SUPPLIED RECORDS →

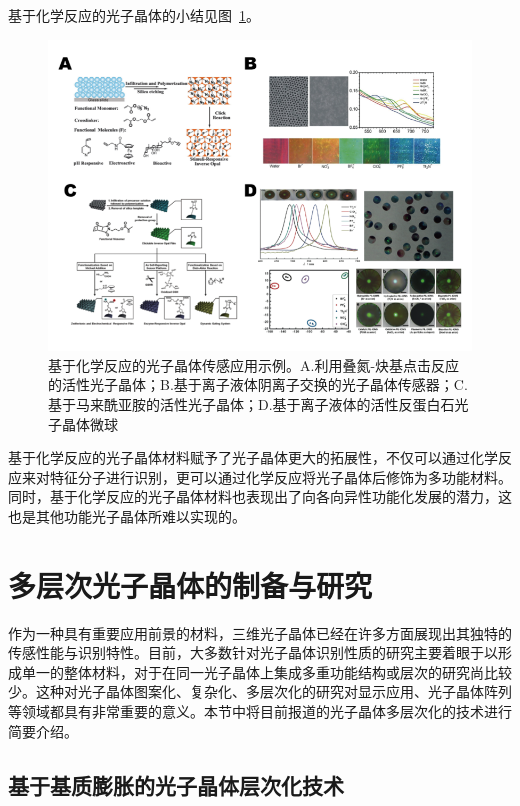 基于化学反应的光子晶体的小结见图~\ref{fig:chem_react_phc}。
\begin{figure}[htbp]
	\centering
	\includegraphics[width=\linewidth]{figures/chem_react_phc.png}
	\caption{基于化学反应的光子晶体传感应用示例。A.利用叠氮-炔基点击反应的活性光子晶体\cite{Xu2012Clickable}；B.基于离子液体阴离子交换的光子晶体传感器\cite{Huang20103DOrdered}；C.基于马来酰亚胺的活性光子晶体\cite{Yang2013MaleimideContaining}；D.基于离子液体的活性反蛋白石光子晶体微球\cite{Cui2014Inverse}}
	\label{fig:chem_react_phc}
\end{figure}
基于化学反应的光子晶体材料赋予了光子晶体更大的拓展性，不仅可以通过化学反应来对特征分子进行识别，更可以通过化学反应将光子晶体后修饰为多功能材料。同时，基于化学反应的光子晶体材料也表现出了向各向异性功能化发展的潜力\cite{Cui2014Inverse}，这也是其他功能光子晶体所难以实现的。


\section{多层次光子晶体的制备与研究}
\label{sec:multiscale-phc}

作为一种具有重要应用前景的材料，三维光子晶体已经在许多方面展现出其独特的传感性能与识别特性。目前，大多数针对光子晶体识别性质的研究主要着眼于以形成单一的整体材料，对于在同一光子晶体上集成多重功能结构或层次的研究尚比较少。这种对光子晶体图案化、复杂化、多层次化的研究对显示应用、光子晶体阵列等领域都具有非常重要的意义。本节中将目前报道的光子晶体多层次化的技术进行简要介绍。

\subsection{基于基质膨胀的光子晶体层次化技术}
\label{subsec:matrix-swell}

WORK TO COMPLETE → Lines in the data above may contain the word "cite"; count them and give only the number.

RESPONSE TO THIS TASK → 2